La crise sanitaire a donc probablement plus profité aux collections, peut-être moins à la culture, qui nous manque en vertu de ce qu’elle apporte en engagement sociétal. Mais en ce moment, la dictature sanitaire ne semble pas propice à beaucoup d’engagement sociétal. Le monopole de la Covid-19 dans notre quotidien, dans les médias semble tout nous dicter ; évoquer la privation de libertés est presque un tabou ; l’angoisse généralisée est nettement plus perceptible que les débats philosophiques. 

4. Une conclusion optimiste, une envie, un fantasme ?
Cette région entre Rhin, Lorraine et Ardennes me semble un terroir très intéressant. Et je fais tout pour y être utile et faire un maximum pour qu’une scène artistique s’y développe.

 

LE CAS


Quels sont les enjeux prioritaires dans la rénovation, et la transformation d’un musée ? Démonstration en 3 exemples récents et éclairants

MAH Genève
Musée d’art et d’histoire de Genève

Le musée d’art et d’histoire de Genève devient le «musée du futur », selon son directeur, Marc-Olivier Wahler.
Ce musée encyclopédique, bâti en 1910, sera transformé dans un état d’un esprit créatif, qui multiplie les regards sur les objets usuels comme des amphores ou des pièces d’horlogerie.
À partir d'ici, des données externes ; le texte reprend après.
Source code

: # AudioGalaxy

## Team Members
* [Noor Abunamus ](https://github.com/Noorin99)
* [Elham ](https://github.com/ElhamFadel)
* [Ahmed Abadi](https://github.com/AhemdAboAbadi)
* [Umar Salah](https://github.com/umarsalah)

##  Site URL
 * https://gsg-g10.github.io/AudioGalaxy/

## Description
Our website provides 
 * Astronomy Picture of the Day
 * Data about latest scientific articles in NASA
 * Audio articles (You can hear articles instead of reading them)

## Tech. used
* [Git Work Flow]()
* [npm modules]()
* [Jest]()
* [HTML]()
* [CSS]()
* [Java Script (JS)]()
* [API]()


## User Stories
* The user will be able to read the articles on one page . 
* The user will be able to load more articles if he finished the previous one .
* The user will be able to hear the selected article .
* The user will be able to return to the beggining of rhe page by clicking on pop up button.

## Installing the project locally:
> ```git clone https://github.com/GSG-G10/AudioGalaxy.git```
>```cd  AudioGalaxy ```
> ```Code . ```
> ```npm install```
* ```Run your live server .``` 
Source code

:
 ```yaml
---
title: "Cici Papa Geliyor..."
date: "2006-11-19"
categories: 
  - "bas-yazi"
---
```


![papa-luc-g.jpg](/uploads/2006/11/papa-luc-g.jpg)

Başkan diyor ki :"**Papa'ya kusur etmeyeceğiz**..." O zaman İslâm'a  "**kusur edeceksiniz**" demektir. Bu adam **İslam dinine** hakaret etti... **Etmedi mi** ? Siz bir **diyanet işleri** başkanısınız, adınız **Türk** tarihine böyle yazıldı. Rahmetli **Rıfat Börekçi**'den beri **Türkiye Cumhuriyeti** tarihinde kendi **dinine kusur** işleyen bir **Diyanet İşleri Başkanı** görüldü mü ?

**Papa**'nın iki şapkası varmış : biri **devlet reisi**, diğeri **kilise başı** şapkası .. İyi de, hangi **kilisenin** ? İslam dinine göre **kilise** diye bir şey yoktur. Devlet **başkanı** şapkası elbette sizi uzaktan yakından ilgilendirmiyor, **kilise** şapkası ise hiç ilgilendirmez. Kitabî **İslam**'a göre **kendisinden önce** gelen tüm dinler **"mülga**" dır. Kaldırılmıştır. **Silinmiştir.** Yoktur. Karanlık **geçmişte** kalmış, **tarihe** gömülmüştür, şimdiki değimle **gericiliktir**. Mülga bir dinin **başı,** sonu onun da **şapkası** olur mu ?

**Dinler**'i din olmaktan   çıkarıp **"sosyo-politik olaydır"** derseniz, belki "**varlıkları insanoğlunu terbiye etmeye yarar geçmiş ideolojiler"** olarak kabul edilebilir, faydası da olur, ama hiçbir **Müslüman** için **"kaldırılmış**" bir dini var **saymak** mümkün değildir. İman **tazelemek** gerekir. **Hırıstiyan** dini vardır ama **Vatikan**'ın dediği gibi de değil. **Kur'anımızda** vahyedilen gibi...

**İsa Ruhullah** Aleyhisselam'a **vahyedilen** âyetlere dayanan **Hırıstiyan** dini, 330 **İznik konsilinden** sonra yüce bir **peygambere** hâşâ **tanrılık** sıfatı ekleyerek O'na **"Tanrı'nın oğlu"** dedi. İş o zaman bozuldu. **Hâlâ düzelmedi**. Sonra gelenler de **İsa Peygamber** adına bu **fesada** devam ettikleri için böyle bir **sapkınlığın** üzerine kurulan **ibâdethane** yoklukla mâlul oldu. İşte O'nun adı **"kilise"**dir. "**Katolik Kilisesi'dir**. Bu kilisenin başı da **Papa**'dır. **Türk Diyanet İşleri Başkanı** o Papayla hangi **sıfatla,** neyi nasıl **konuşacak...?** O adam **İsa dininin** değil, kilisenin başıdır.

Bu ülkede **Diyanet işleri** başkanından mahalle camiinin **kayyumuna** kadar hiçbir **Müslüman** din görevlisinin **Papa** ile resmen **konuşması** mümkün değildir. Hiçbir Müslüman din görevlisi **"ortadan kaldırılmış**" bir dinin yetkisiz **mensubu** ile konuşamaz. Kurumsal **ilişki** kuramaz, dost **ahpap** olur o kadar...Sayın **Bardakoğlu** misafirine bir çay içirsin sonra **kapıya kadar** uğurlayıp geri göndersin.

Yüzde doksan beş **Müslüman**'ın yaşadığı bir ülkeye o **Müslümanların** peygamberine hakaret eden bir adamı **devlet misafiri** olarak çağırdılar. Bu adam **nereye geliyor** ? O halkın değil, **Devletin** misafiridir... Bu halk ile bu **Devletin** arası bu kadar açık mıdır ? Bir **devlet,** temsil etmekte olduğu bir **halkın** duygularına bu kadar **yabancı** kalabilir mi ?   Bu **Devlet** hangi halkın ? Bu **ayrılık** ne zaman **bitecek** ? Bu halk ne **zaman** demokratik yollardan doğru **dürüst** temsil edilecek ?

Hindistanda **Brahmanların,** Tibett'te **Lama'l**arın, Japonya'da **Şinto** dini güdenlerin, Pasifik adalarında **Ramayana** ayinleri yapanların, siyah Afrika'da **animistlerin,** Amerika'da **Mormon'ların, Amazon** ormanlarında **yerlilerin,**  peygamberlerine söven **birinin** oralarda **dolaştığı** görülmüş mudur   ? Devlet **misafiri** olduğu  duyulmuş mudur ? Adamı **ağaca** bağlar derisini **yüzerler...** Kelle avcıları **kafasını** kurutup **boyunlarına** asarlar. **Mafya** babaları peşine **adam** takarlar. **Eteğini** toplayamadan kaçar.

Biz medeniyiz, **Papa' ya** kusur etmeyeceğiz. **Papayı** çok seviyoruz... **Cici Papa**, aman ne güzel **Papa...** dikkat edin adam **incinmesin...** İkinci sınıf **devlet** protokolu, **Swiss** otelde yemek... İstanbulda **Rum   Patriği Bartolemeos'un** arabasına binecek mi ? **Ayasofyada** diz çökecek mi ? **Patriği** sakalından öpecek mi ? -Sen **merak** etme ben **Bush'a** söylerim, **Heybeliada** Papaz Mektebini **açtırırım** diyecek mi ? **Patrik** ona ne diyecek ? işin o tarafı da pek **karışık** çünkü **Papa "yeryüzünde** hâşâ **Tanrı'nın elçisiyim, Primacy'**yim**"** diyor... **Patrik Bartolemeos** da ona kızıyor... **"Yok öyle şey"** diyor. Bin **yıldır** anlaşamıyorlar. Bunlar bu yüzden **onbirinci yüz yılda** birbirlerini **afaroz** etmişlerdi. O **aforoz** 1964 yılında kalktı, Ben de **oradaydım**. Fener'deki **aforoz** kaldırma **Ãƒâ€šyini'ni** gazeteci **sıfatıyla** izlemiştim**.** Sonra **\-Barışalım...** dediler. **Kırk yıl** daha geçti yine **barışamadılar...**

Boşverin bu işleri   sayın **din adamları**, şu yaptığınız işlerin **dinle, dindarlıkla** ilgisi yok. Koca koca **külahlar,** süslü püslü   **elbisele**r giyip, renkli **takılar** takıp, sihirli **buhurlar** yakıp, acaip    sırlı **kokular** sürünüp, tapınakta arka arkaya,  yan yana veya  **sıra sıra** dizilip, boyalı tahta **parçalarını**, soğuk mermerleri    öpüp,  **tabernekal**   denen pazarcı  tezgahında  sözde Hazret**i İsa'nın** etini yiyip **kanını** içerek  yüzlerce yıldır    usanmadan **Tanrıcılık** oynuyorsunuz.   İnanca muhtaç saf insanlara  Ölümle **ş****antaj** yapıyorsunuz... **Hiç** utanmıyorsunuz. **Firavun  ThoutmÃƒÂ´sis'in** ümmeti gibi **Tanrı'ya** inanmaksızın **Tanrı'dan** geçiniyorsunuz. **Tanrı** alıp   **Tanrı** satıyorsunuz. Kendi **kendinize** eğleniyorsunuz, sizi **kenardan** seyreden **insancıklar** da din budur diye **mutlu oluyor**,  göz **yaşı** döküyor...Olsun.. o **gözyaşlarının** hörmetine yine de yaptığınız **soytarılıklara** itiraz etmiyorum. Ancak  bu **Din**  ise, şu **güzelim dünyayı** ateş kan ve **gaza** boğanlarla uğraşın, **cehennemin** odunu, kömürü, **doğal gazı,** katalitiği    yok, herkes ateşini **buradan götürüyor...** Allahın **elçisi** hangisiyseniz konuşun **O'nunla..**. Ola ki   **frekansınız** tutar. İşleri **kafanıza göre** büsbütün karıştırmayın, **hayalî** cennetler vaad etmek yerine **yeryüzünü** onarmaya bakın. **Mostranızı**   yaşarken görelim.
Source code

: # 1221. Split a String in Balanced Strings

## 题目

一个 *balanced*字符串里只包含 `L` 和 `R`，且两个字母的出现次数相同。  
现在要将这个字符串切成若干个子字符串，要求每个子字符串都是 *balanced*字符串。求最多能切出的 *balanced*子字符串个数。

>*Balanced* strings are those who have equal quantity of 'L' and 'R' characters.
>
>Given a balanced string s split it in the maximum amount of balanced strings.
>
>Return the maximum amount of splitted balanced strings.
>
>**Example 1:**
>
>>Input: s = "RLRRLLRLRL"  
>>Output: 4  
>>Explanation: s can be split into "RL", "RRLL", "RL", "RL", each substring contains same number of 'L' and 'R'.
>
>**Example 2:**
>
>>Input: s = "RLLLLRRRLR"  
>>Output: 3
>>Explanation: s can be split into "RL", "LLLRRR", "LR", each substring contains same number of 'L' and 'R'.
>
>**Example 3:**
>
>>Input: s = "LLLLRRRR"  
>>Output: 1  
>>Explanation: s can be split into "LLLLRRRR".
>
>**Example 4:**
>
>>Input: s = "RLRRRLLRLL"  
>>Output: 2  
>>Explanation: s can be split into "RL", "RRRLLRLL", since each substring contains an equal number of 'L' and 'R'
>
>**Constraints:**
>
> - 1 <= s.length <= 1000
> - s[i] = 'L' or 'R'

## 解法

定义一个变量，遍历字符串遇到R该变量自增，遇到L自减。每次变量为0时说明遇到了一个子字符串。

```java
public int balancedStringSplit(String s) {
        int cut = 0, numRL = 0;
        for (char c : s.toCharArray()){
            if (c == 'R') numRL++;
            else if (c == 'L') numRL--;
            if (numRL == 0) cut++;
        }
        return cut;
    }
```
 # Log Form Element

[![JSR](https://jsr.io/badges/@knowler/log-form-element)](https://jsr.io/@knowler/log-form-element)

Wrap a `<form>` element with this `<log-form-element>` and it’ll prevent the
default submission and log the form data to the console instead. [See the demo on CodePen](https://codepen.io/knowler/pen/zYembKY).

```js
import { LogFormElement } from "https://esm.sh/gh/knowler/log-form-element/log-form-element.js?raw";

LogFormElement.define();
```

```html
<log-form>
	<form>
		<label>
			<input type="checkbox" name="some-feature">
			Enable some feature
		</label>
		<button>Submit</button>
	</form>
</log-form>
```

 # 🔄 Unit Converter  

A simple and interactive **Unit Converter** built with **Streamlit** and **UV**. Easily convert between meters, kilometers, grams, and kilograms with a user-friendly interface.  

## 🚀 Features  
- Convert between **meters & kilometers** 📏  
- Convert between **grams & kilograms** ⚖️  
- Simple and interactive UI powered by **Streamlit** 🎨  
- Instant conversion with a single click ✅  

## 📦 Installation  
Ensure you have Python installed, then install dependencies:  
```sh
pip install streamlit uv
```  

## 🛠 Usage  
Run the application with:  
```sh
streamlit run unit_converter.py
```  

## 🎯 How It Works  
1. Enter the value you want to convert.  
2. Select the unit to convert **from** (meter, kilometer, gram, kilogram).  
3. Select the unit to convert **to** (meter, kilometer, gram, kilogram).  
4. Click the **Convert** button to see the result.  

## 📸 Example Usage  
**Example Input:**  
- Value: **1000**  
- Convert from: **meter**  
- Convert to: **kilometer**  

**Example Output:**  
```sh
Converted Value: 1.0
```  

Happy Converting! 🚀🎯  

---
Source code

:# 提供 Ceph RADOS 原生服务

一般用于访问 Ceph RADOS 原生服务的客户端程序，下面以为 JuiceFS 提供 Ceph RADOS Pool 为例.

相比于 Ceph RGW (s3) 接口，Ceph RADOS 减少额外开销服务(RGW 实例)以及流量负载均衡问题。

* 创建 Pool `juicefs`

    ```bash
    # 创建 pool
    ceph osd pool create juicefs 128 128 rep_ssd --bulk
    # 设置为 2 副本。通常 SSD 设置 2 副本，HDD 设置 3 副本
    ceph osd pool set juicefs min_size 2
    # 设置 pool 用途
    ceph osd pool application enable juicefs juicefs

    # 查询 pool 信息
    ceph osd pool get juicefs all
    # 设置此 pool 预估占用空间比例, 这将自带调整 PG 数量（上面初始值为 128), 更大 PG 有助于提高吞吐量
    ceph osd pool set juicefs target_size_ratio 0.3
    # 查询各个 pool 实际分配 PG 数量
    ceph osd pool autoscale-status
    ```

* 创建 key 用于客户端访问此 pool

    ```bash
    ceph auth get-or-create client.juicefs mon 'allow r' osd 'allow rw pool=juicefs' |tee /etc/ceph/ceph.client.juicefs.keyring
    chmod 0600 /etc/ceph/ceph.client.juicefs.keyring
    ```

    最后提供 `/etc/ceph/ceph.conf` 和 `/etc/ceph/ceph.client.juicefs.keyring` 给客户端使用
Le musée devient plus qu’un temple des savoirs et plus qu’un lieu de consommation des savoirs. Le directeur ne souhaite plus d’expositions blockbuster, trop chères, et qui s’accompagnent d’une empreinte carbone négative.
quatre ans d’expérimentation seront utiles, jusqu’en 2024, qui verront le début des travaux, lesquels devraient s’achever en 2029. Parmi ces expérimentations, l’accent sera porté sur la transversalité des objets dans les expositions semestrielles. Des curateurs extérieurs interviendront, mais certaines expositions seront conçues par les scientifiques du musée également, facilitant ainsi de multiples regards sur les collections.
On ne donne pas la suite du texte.